# IRC Tipbot



## FHN-Eric (Oct 27, 2014)

Since appearently some people on irc don't like bots. Lets have a nice civilized discussion on allowing an irc tipbot in the #vpsboard irc channel. If you don't know what an irc tip bot is, basically it is a bot that allows you to do tips, soaks, etc. I think that it would make the channel more fun, and it would encourage more participation in the irc channel. As some people (not naming names), don't like any bots, lets discuss this as I would like to know why they don't like the idea of allowing an irc tip bot.


----------



## TheLinuxBug (Oct 27, 2014)

Just curious, what does "sivalized" mean?  I have never had a 'sivalized' conversation about anything as I don't believe that is even a word in the english language.  So, before we can have any type of conversation about lame irc bots, please explain what you mean.

Cheers!


----------



## willie (Oct 27, 2014)

What do you mean by tips and soaks?  A bot that you can query for advice about things (they remember urls and similar info) can be useful.  Bots that speak on the channel without being specifically queried (i.e. by recognizing keywords in humans' conversation) are annoying.  The bot should also respond to privmsg queries, to decrease channel noise unless the person wants a reply on channel.  Main thing is the bot should stay quiet unless directly addressed by a human.


----------



## FHN-Eric (Oct 27, 2014)

willie said:


> What do you mean by tips and soaks?  A bot that you can query for advice about things (they remember urls and similar info) can be useful.  Bots that speak on the channel without being specifically queried (i.e. by recognizing keywords in humans' conversation) are annoying.  The bot should also respond to privmsg queries, to decrease channel noise unless the person wants a reply on channel.  Main thing is the bot should stay quiet unless directly addressed by a human.

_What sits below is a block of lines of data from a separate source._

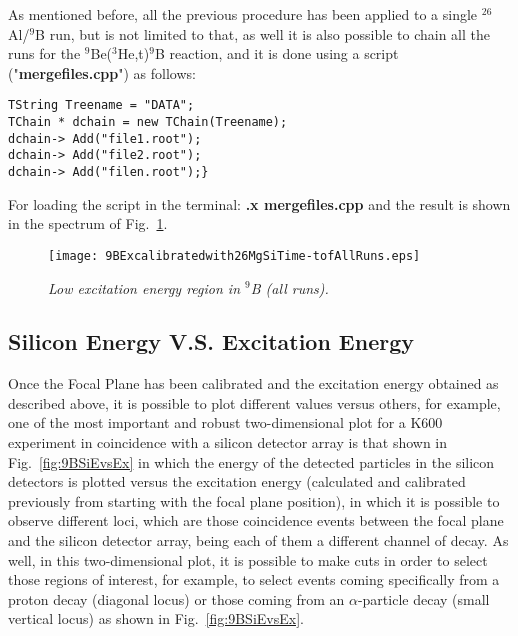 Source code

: \documentclass[11pt]{report}
\begin{document}
\noindent
As mentioned before, all the previous procedure has been applied to a single $^{26}$Al/$^{9}$B run, 
but is not limited to that, as well it is also possible to chain all the runs for the 
$^{9}$Be($^{3}$He,t)$^{9}$B reaction, and it is done using a script ("\textbf{mergefiles.cpp}") as follows:
\begin{verbatim}
TString Treename = "DATA";
TChain * dchain = new TChain(Treename);
dchain-> Add("file1.root");
dchain-> Add("file2.root");
dchain-> Add("filen.root");}
\end{verbatim}

\noindent
For loading the script in the terminal: \textbf{.x mergefiles.cpp} and the result is shown 
in the spectrum of Fig.~\ref{fig:9BExcalibratedwith26MgSiTime-tofAllRuns}.

\begin{figure}[h]
 \begin{center}
\texttt{[image: 9BExcalibratedwith26MgSiTime-tofAllRuns.eps]}  
 \end{center}
\vspace*{-4mm}
\caption{\label{fig:9BExcalibratedwith26MgSiTime-tofAllRuns} \it Low excitation energy region in $^{9}$B (all runs).}
\end{figure}
\vspace*{4mm}


\subsection{Silicon Energy V.S. Excitation Energy}

Once the Focal Plane has been calibrated and the excitation energy obtained as described above, 
it is possible to plot different values versus others, for example, one of the 
most important and robust two-dimensional plot for a K600 experiment in coincidence with 
a silicon detector array is that shown in Fig.~\ref{fig:9BSiEvsEx} in which the energy of the detected
particles in the silicon detectors is plotted versus the excitation energy (calculated and
calibrated previously from starting with the focal plane position), in which it is 
possible to observe different loci, which are those coincidence events between the focal plane 
and the silicon detector array, being each of them a different channel of decay.
As well, in this two-dimensional plot, it is possible to make cuts in order to select those 
regions of interest, for example, to select events coming specifically from a 
proton decay (diagonal locus) or those coming from an $\alpha$-particle decay 
(small vertical locus) as shown in Fig.~\ref{fig:9BSiEvsEx}.
\end{document}
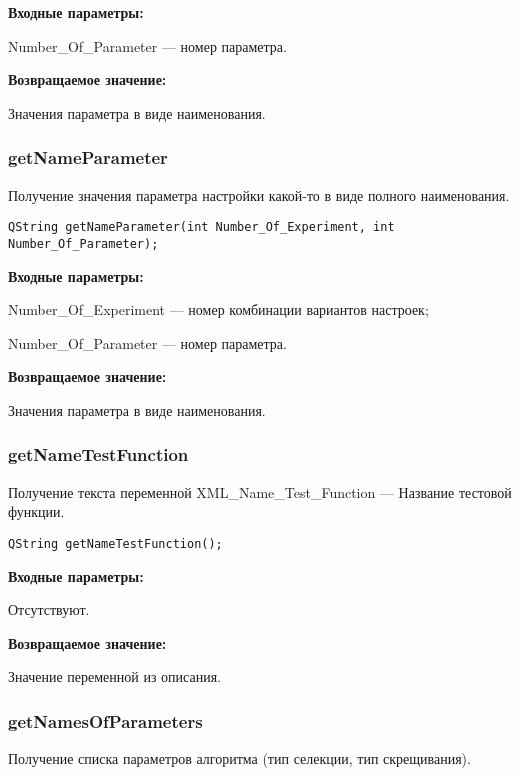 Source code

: \documentclass[a4paper,12pt]{article}
\begin{document}
\textbf{Входные параметры:}

Number\_Of\_Parameter --- номер параметра.

\textbf{Возвращаемое значение:}

Значения параметра в виде наименования.


\subsubsection{getNameParameter}\label{getNameParameter}

Получение значения параметра настройки какой-то в виде полного наименования.


\begin{lstlisting}[label=code_syntax_getNameParameter,caption=Синтаксис]
QString getNameParameter(int Number_Of_Experiment, int Number_Of_Parameter);
\end{lstlisting}

\textbf{Входные параметры:}

Number\_Of\_Experiment --- номер комбинации вариантов настроек;

Number\_Of\_Parameter --- номер параметра.

\textbf{Возвращаемое значение:}

Значения параметра в виде наименования.


\subsubsection{getNameTestFunction}\label{getNameTestFunction}

Получение текста переменной  XML\_Name\_Test\_Function --- Название тестовой функции.


\begin{lstlisting}[label=code_syntax_getNameTestFunction,caption=Синтаксис]
QString getNameTestFunction();
\end{lstlisting}

\textbf{Входные параметры:}

Отсутствуют.

\textbf{Возвращаемое значение:}

Значение переменной из описания.


\subsubsection{getNamesOfParameters}\label{getNamesOfParameters}

Получение списка параметров алгоритма (тип селекции, тип скрещивания).
\end{document}
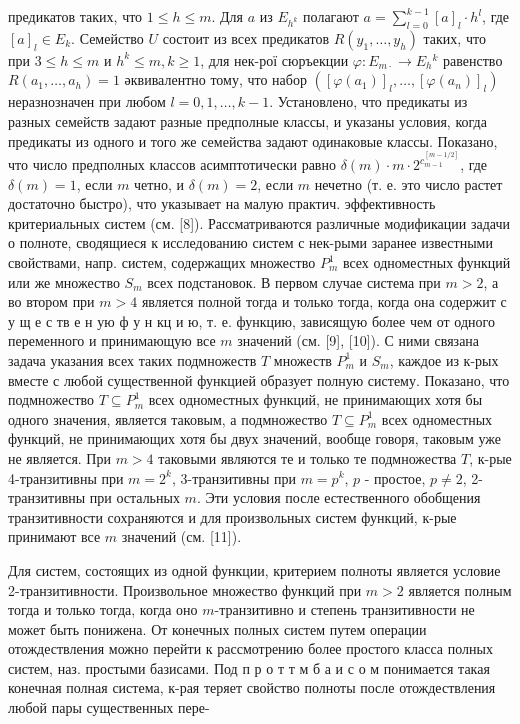 \documentclass[10pt]{article}
\begin{document}
предикатов таких, что $1 \leqslant h \leqslant m$. Для $a$ из $E_{h^{k}}$ полагают $a=\sum_{l=0}^{k-1}[a]_{l} \cdot h^{l}$, где $[a]_{l} \in E_{k}$. Семейство $U$ состоит из всех предикатов $R\left(y_{1}, \ldots, y_{h}\right)$ таких, что при $3 \leqslant h \leqslant m$ и $h^{k} \leqslant m, k \geqslant 1$, для нек-рої сюръекции $\varphi: E_{m \cdot} \rightarrow E_{h}{ }^{k}$ равенство $R\left(a_{1}, \ldots, a_{h}\right)=1$ әквивалентно тому, что набор $\left(\left[\varphi\left(a_{1}\right)\right]_{l}, \ldots,\left[\varphi\left(a_{n}\right)\right]_{l}\right)$ неразнозначен при любом $l=0,1, \ldots, k-1$. Установлено, что предикаты из разных семейств задают разные предполные классы, и указаны условия, когда предикаты из одного и того же семейства задают одинаковые классы. Показано, что число предполных классов асимптотически равно $\delta(m) \cdot m \cdot 2^{c_{m-1}^{[m-1 / 2]}}$, где $\delta(m)=1$, если $m$ четно, и $\delta(m)=2$, если $m$ нечетно (т. е. это число растет достаточно быстро), что указывает на малую практич. эффективность критериальных систем (см. [8]). Рассматриваются различные модификации задачи о полноте, сводящиеся к исследованию систем с нек-рыми заранее известными свойствами, напр. систем, содержащих множество $P_{m}^{1}$ всех одноместных функций или же множество $S_{m}$ всех подстановок. В первом случае система при $m>2$, а во втором при $m>4$ является полной тогда и только тогда, когда она содержит с у щ е с тв е н ую ф у н кц и ю, т. е. функцию, зависящую более чем от одного переменного и принимающую все $m$ значений (см. [9], [10]). С ними связана задача указания всех таких подмножеств $T$ множеств $P_{m}^{1}$ и $S_{m}$, каждое из к-рых вместе с любой существенной функцией образует полную систему. Показано, что подмножество $T \subseteq P_{m}^{1}$ всех одноместных функций, не принимающих хотя бы одного значения, является таковым, а подмножество $T \subseteq P_{m}^{1}$ всех одноместных функций, не принимающих хотя бы двух значений, вообще говоря, таковым уже не является. При $m>4$ таковыми являются те и только те подмножества $T$, к-рые 4-транзитивны при $m=2^{k}$, 3-транзитивны при $m=p^{k}$, $p$ - простое, $p \neq 2$, 2-транзитивны при остальных $m$. Эти условия после естественного обобщения транзитивности сохраняются и для произвольных систем функций, к-рые принимают все $m$ значений (см. [11]).



Для систем, состоящих из одной функции, критерием полноты является условие 2-транзитивности. Произвольное множество функций при $m>2$ является полным тогда и только тогда, когда оно $m$-транзитивно и степень транзитивности не может быть понижена. От конечных полных систем путем операции отождествления можно перейти к рассмотрению более простого класса полных систем, наз. простыми базисами. Под п р о т т м б а и с о м понимается такая конечная полная система, к-рая теряет свойство полноты после отождествления любой пары существенных пере-
\end{document}
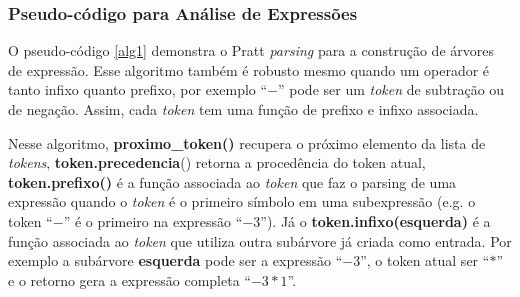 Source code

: \documentclass[english, 
               brazil, 
               bsc] %
               {dcomp-abntex2}
\begin{document}
%
%
%
%

\subsubsection{Pseudo-código para Análise de Expressões}

O pseudo-código \ref{alg1}
demonstra o Pratt \textit{parsing} para a construção de árvores de expressão. Esse algoritmo também é robusto mesmo quando um operador é tanto infixo quanto prefixo, por exemplo ``$-$'' pode ser um \textit{token} de subtração ou de negação. Assim, cada \textit{token} tem uma função de prefixo e infixo associada.

Nesse algoritmo, 
\textbf{proximo\_token()} recupera o próximo elemento da lista de \textit{tokens},
\textbf{token.precedencia}() retorna a procedência do token atual, \textbf{token.prefixo()} é a função associada ao \textit{token} que faz o parsing de uma expressão quando o \textit{token} é o primeiro símbolo em uma subexpressão (e.g. o token ``$-$'' é o primeiro na expressão ``$-3$''). Já o \textbf{token.infixo(esquerda)} é a função associada ao \textit{token} que utiliza outra subárvore já criada como entrada. Por exemplo a subárvore \textbf{esquerda} pode ser a expressão ``$-3$'', o token atual ser ``$*$'' e o retorno gera a expressão completa ``$-3 * 1$''.
\end{document}
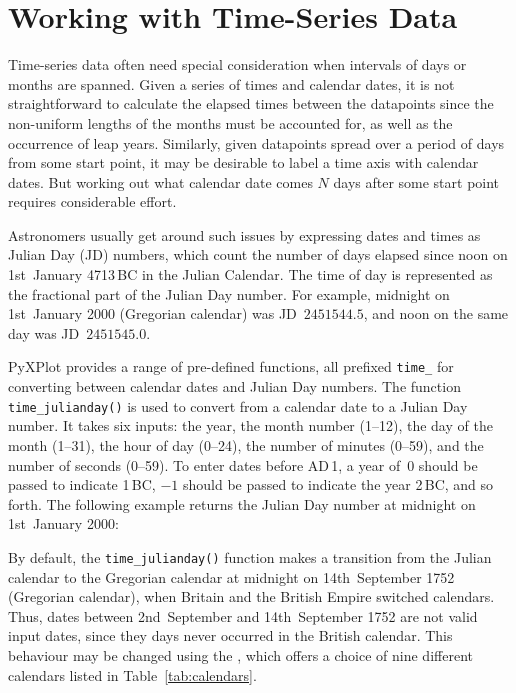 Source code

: \section{Working with Time-Series Data}
\label{sec:time_series}

Time-series data often need special consideration when intervals of days or
months are spanned. Given a series of times and calendar dates, it is not
straightforward to calculate the elapsed times between the datapoints since
the non-uniform lengths of the months must be accounted for, as well as the
occurrence of leap years. Similarly, given datapoints spread over a period of
days from some start point, it may be desirable to label a time axis with
calendar dates. But working out what calendar date comes $N$ days after some
start point requires considerable effort.

Astronomers usually get around such issues by expressing dates and times as
Julian Day (JD) numbers, which count the number of
days elapsed since noon on 1st~January 4713\,{\footnotesize BC} in the Julian
Calendar. The time of day is represented as the fractional part of the Julian
Day number. For example, midnight on 1st~January 2000 (Gregorian calendar) was
JD~$2451544.5$, and noon on the same day was JD~$2451545.0$.

PyXPlot provides a range of pre-defined functions, all prefixed {\tt time\_}
for converting between calendar dates and Julian Day numbers. The function {\tt
time\_julianday()} is used to convert from a calendar
date to a Julian Day number. It takes six inputs: the year, the month number
(1--12), the day of the month (1--31), the hour of day (0--24), the number of
minutes (0--59), and the number of seconds (0--59). To enter dates before
{\footnotesize AD}\,1, a year of~$0$ should be passed to indicate
1\,{\footnotesize BC}, $-1$ should be passed to indicate the year
2\,{\footnotesize BC}, and so forth. The following example returns the Julian
Day number at midnight on 1st~January 2000:

\vspace{3mm}
\newline
{}
\vspace{3mm}

By default, the {\tt time\_julianday()} function makes a transition from the
Julian calendar to the Gregorian calendar at midnight on 14th~September 1752
(Gregorian calendar), when Britain and the British Empire switched calendars.
Thus, dates between 2nd~September and 14th~September 1752 are not valid input
dates, since they days never occurred in the British calendar. This behaviour
may be changed using the , which offers a choice of nine
different calendars listed in Table~\ref{tab:calendars}.

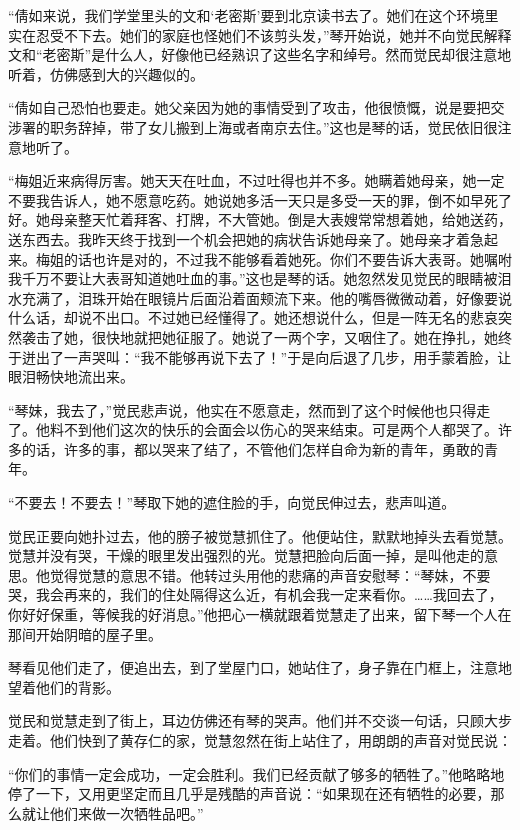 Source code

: \par “倩如来说，我们学堂里头的文和‘老密斯’要到北京读书去了。她们在这个环境里实在忍受不下去。她们的家庭也怪她们不该剪头发，”琴开始说，她并不向觉民解释文和“老密斯”是什么人，好像他已经熟识了这些名字和绰号。然而觉民却很注意地听着，仿佛感到大的兴趣似的。
\par “倩如自己恐怕也要走。她父亲因为她的事情受到了攻击，他很愤慨，说是要把交涉署的职务辞掉，带了女儿搬到上海或者南京去住。”这也是琴的话，觉民依旧很注意地听了。
\par “梅姐近来病得厉害。她天天在吐血，不过吐得也并不多。她瞒着她母亲，她一定不要我告诉人，她不愿意吃药。她说她多活一天只是多受一天的罪，倒不如早死了好。她母亲整天忙着拜客、打牌，不大管她。倒是大表嫂常常想着她，给她送药，送东西去。我昨天终于找到一个机会把她的病状告诉她母亲了。她母亲才着急起来。梅姐的话也许是对的，不过我不能够看着她死。你们不要告诉大表哥。她嘱咐我千万不要让大表哥知道她吐血的事。”这也是琴的话。她忽然发见觉民的眼睛被泪水充满了，泪珠开始在眼镜片后面沿着面颊流下来。他的嘴唇微微动着，好像要说什么话，却说不出口。不过她已经懂得了。她还想说什么，但是一阵无名的悲哀突然袭击了她，很快地就把她征服了。她说了一两个字，又咽住了。她在挣扎，她终于迸出了一声哭叫：“我不能够再说下去了！”于是向后退了几步，用手蒙着脸，让眼泪畅快地流出来。
\par “琴妹，我去了，”觉民悲声说，他实在不愿意走，然而到了这个时候他也只得走了。他料不到他们这次的快乐的会面会以伤心的哭来结束。可是两个人都哭了。许多的话，许多的事，都以哭来了结了，不管他们怎样自命为新的青年，勇敢的青年。
\par “不要去！不要去！”琴取下她的遮住脸的手，向觉民伸过去，悲声叫道。
\par 觉民正要向她扑过去，他的膀子被觉慧抓住了。他便站住，默默地掉头去看觉慧。觉慧并没有哭，干燥的眼里发出强烈的光。觉慧把脸向后面一掉，是叫他走的意思。他觉得觉慧的意思不错。他转过头用他的悲痛的声音安慰琴：“琴妹，不要哭，我会再来的，我们的住处隔得这么近，有机会我一定来看你。……我回去了，你好好保重，等候我的好消息。”他把心一横就跟着觉慧走了出来，留下琴一个人在那间开始阴暗的屋子里。
\par 琴看见他们走了，便追出去，到了堂屋门口，她站住了，身子靠在门框上，注意地望着他们的背影。
\par 觉民和觉慧走到了街上，耳边仿佛还有琴的哭声。他们并不交谈一句话，只顾大步走着。他们快到了黄存仁的家，觉慧忽然在街上站住了，用朗朗的声音对觉民说：
\par “你们的事情一定会成功，一定会胜利。我们已经贡献了够多的牺牲了。”他略略地停了一下，又用更坚定而且几乎是残酷的声音说：“如果现在还有牺牲的必要，那么就让他们来做一次牺牲品吧。”


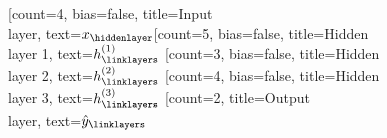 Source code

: \documentclass{standalone}
\begin{document}
    \begin{neuralnetwork}[height=5]
        \newcommand{\x}[2]{$x_#2$}
        \newcommand{\y}[2]{$\hat{y}_#2$}
        \newcommand{\hfirst}[2]{\small $h^{(1)}_#2$}
        \newcommand{\hsecond}[2]{\small $h^{(2)}_#2$}
        \newcommand{\hthird}[2]{\small $h^{(3)}_#2$}
        [count=4, bias=false, title=Input\\layer, text=\x]
        \hiddenlayer[count=5, bias=false, title=Hidden\\layer 1, text=\hfirst] \linklayers
        \hiddenlayer[count=3, bias=false, title=Hidden\\layer 2, text=\hsecond] \linklayers
        \hiddenlayer[count=4, bias=false, title=Hidden\\layer 3, text=\hthird] \linklayers
        \outputlayer[count=2, title=Output\\layer, text=\y] \linklayers
    \end{neuralnetwork}
\end{document}
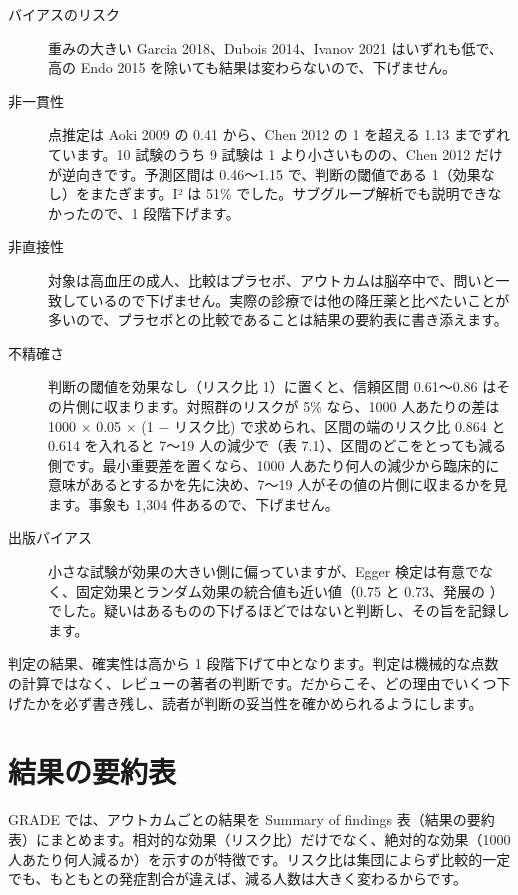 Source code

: \begin{description}
\item[バイアスのリスク] 重みの大きい Garcia 2018、Dubois 2014、Ivanov 2021 はいずれも低で、高の Endo 2015 を除いても結果は変わらないので、下げません。
\item[非一貫性] 点推定は Aoki 2009 の 0.41 から、Chen 2012 の 1 を超える 1.13 までずれています。10 試験のうち 9 試験は 1 より小さいものの、Chen 2012 だけが逆向きです。予測区間は 0.46〜1.15 で、判断の閾値である 1（効果なし）をまたぎます。I² は 51\% でした。サブグループ解析でも説明できなかったので、1 段階下げます。
\item[非直接性] 対象は高血圧の成人、比較はプラセボ、アウトカムは脳卒中で、問いと一致しているので下げません。実際の診療では他の降圧薬と比べたいことが多いので、プラセボとの比較であることは結果の要約表に書き添えます。
\item[不精確さ] 判断の閾値を効果なし（リスク比 1）に置くと、信頼区間 0.61〜0.86 はその片側に収まります。対照群のリスクが 5\% なら、1000 人あたりの差は 1000 × 0.05 × (1 − リスク比) で求められ、区間の端のリスク比 0.864 と 0.614 を入れると 7〜19 人の減少で（表 7.1）、区間のどこをとっても減る側です。最小重要差を置くなら、1000 人あたり何人の減少から臨床的に意味があるとするかを先に決め、7〜19 人がその値の片側に収まるかを見ます。事象も 1,304 件あるので、下げません。
\item[出版バイアス] 小さな試験が効果の大きい側に偏っていますが、Egger 検定は有意でなく、固定効果とランダム効果の統合値も近い値（0.75 と 0.73、発展の ）でした。疑いはあるものの下げるほどではないと判断し、その旨を記録します。
\end{description}

判定の結果、確実性は高から 1 段階下げて中となります。判定は機械的な点数の計算ではなく、レビューの著者の判断です。だからこそ、どの理由でいくつ下げたかを必ず書き残し、読者が判断の妥当性を確かめられるようにします。

\section{結果の要約表}
\label{sec:07-9}

GRADE では、アウトカムごとの結果を Summary of findings 表（結果の要約表）にまとめます。相対的な効果（リスク比）だけでなく、絶対的な効果（1000 人あたり何人減るか）を示すのが特徴です。リスク比は集団によらず比較的一定でも、もともとの発症割合が違えば、減る人数は大きく変わるからです。

\begin{kkcenter}
\end{kkcenter}

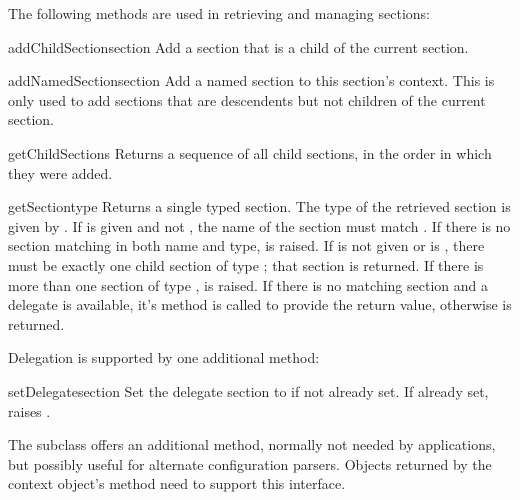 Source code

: \documentclass{howto}
\begin{document}
The following methods are used in retrieving and managing sections:

\begin{methoddesc}[Configuration]{addChildSection}{section}
  Add a section that is a child of the current section.
\end{methoddesc}

\begin{methoddesc}[Configuration]{addNamedSection}{section}
  Add a named section to this section's context.  This is only used to
  add sections that are descendents but not children of the current
  section.
\end{methoddesc}

\begin{methoddesc}[Configuration]{getChildSections}{}
  Returns a sequence of all child sections, in the order in which they
  were added.
\end{methoddesc}

\begin{methoddesc}[Configuration]{getSection}{type}
  Returns a single typed section.  The type of the retrieved section
  is given by .  If  is given and not ,
  the name of the section must match .  If there is no
  section matching in both name and type,  is
  raised.  If  is not given or is , there must be
  exactly one child section of type ; that section is
  returned.  If there is more than one section of type ,
   is raised.  If
  there is no matching section and a delegate is available, it's
   method is called to provide the return value,
  otherwise  is returned.
\end{methoddesc}

Delegation is supported by one additional method:

\begin{methoddesc}[Configuration]{setDelegate}{section}
  Set the delegate section to  if not already set.  If
  already set, raises .
\end{methoddesc}


The  subclass offers an additional
method, normally not needed by applications, but possibly useful for
alternate configuration parsers.  Objects returned by the
context object's  method need to
support this interface.
\end{document}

The bot does stay quiet unless directly addressed by a human. It only responds to a few specific commands such as ".tip 100", ".soak 100". You try it in #doge-coin.



TheLinuxBug said:


> Just curious, what does "sivalized" mean?  I have never had a 'sivalized' conversation about anything as I don't believe that is even a word in the english language.  So, before we can have any type of conversation about lame irc bots, please explain what you mean.
> 
> Cheers!


Ment to say civilized.


----------



## MannDude (Oct 27, 2014)

Do you have an example of a channel that his operating? What is it, like an IRC reputation system or something? Not quite sure what it is, to be honest. We've got a few bots in there already that do helpful tasks, even had a vpsBoard bot that existed for a while that would link new threads as they were made into the channel (which I want back, actually) so we _do_ have bots.

Let's see how the poll goes before any decision is made.


----------



## willie (Oct 27, 2014)

FHN-Eric said:


> The bot does stay quiet unless directly addressed by a human. It only responds to a few specific commands such as ".tip 100", ".soak 100". You try it in #doge-coin.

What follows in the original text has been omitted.